* Minta Segera Tangkap Tersangka yang Masih Berkeliaran
MATTANEWS.CO, PALEMBANG – Puluhan anggota Koperasi Unit Desa (KUD) Serba Usaha Desa SP 2 Gading Raja, Pedamaran Timur, Kabupaten Ogan Komering Ilir didampingi kuasa hukum ‘geruduk’ Polda Sumsel, untuk minta pengembalian uang dan segara penjarakan dua pelaku yang telibat dalam pengelapan uang KUD sebesar Rp 10,9 Milyar, Selasa (30/07/2024).

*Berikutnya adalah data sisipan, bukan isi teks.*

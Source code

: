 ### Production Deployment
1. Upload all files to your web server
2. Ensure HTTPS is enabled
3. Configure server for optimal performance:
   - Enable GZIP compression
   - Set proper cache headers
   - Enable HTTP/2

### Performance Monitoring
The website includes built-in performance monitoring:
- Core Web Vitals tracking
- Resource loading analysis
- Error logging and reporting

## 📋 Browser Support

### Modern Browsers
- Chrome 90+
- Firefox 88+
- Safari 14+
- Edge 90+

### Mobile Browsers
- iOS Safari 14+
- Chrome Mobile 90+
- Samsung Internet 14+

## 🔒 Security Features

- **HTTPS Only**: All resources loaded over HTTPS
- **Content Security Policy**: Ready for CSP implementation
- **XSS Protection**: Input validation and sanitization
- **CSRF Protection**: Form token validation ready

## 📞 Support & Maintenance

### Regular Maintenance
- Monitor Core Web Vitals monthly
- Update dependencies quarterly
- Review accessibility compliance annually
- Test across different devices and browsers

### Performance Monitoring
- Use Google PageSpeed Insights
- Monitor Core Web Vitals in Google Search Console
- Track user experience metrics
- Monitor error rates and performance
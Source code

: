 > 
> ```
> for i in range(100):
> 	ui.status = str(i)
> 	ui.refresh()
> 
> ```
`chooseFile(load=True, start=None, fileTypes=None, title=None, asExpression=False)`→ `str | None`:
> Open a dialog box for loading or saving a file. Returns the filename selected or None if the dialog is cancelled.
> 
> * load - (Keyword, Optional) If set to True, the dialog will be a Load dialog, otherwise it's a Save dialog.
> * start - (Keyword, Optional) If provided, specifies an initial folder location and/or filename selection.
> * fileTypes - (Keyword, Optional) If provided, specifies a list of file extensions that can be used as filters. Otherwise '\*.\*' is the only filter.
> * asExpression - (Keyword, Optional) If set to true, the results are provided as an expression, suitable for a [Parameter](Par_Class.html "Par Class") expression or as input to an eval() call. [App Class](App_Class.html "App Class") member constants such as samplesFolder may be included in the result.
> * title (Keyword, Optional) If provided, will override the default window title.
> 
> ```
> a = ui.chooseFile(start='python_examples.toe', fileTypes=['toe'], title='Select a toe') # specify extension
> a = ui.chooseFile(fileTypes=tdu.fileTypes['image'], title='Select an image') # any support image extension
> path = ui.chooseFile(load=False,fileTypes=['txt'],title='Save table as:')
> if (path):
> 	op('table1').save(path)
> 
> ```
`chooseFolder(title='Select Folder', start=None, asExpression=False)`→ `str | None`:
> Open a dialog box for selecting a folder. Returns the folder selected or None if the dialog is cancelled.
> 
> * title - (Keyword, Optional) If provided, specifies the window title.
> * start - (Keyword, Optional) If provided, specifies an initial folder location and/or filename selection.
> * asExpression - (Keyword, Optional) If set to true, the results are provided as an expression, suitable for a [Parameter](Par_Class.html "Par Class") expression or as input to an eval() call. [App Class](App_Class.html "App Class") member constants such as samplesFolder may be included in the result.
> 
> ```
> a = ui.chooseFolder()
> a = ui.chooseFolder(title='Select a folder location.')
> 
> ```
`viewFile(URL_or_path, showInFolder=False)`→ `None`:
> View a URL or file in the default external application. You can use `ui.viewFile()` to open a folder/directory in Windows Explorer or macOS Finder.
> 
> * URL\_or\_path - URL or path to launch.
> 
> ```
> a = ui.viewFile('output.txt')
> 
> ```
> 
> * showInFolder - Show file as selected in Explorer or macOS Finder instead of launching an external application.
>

Puluhan anggota KUD Serba Usaha yang berprofesi sebagai petani kelapa sawit itu mempertanyakan perkembangan kasus tersebut, yang diduga dilakukan mantan Ketua KUD Serba Usaha, WY dan SI, bendahara.
“Kami disini menuntut hak klien kami dan meminta kepada Polda Sumsel untuk menindak segera kedua pelaku. Jangan biarkan kasus ini sudah berlarut-larut, terlalu lama berjalan tiga tahun dan menurut kami prosesnya itu janggal,” papar Rustandi Adriansyah, kuasa hukum anggota KUD.
Rustandi menjelaskan, kasus tersebut sudah berjalan hampir tiga tahun. Namun, hingga saat ini belum ada kejelasan.
“Kami merasa kasus ini seolah dipermainkan, padahal ini menyangkut hak orang banyak,” tutur Rustandi.
Dari itu pihaknya meminta agar penyidik Polda Sumsel segera menangkap kedua tersangka dan mempertanggung jawabkan perbuatannya.
“Kedua tersangka ini sempat ditangkap dan ditahan selama dua puluh hari, tetapi setelah itu mereka dibebaskan, dengan alasan tidak mempunyai bukti yang cukup bahwa mereka berdua bersalah, ” terang Rustandi.
Padahal, lanjut Rustandi, bukti-bukti sudah cukup jelas untuk menetapkan kedua orang tersebut sebagai tersangka.
“Sekali lagi kami minta agar kedua tersangka ini segera ditangkap dan diproses secara hukum. Tadi kami sudah bertemu Dirkrimum, insya Allah bulan Agustus akan dilakukan gelar perkara,” ujar Rustandi.
Rustandi berharap usai dilakukan gelar perkara, kasus tersebut menemukan titik terang.
“Mudah-mudahan kasus ini cepat selesai, pelaku segera tertangkap dan uang yang gelapkan oleh kedua tersangka segera dikembalikan,” tukas Rustandi.